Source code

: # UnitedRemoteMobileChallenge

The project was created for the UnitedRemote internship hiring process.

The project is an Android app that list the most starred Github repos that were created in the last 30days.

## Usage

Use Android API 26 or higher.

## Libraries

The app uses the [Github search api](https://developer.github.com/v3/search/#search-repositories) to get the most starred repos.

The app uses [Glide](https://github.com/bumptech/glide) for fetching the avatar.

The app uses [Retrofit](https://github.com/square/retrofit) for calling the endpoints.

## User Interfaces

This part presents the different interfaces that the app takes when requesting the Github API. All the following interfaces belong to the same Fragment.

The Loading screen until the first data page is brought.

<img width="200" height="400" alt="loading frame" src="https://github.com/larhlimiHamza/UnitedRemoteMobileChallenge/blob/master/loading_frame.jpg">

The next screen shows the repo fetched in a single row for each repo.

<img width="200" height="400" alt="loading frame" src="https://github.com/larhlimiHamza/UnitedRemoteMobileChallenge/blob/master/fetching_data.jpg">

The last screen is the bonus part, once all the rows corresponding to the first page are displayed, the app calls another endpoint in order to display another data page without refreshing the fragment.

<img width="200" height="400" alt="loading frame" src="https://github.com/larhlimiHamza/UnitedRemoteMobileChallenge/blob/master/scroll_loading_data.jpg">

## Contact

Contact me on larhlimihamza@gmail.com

· · · ·

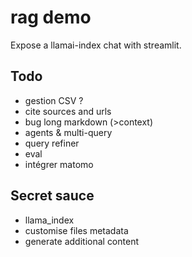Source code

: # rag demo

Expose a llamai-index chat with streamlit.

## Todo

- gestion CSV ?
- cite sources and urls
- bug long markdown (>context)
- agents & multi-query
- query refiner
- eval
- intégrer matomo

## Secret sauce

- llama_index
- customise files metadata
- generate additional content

· · · ·

Task to carry out —
I need the number of lines in the entries that include "master"; please give that number and nothing else.

Exercise solution —
3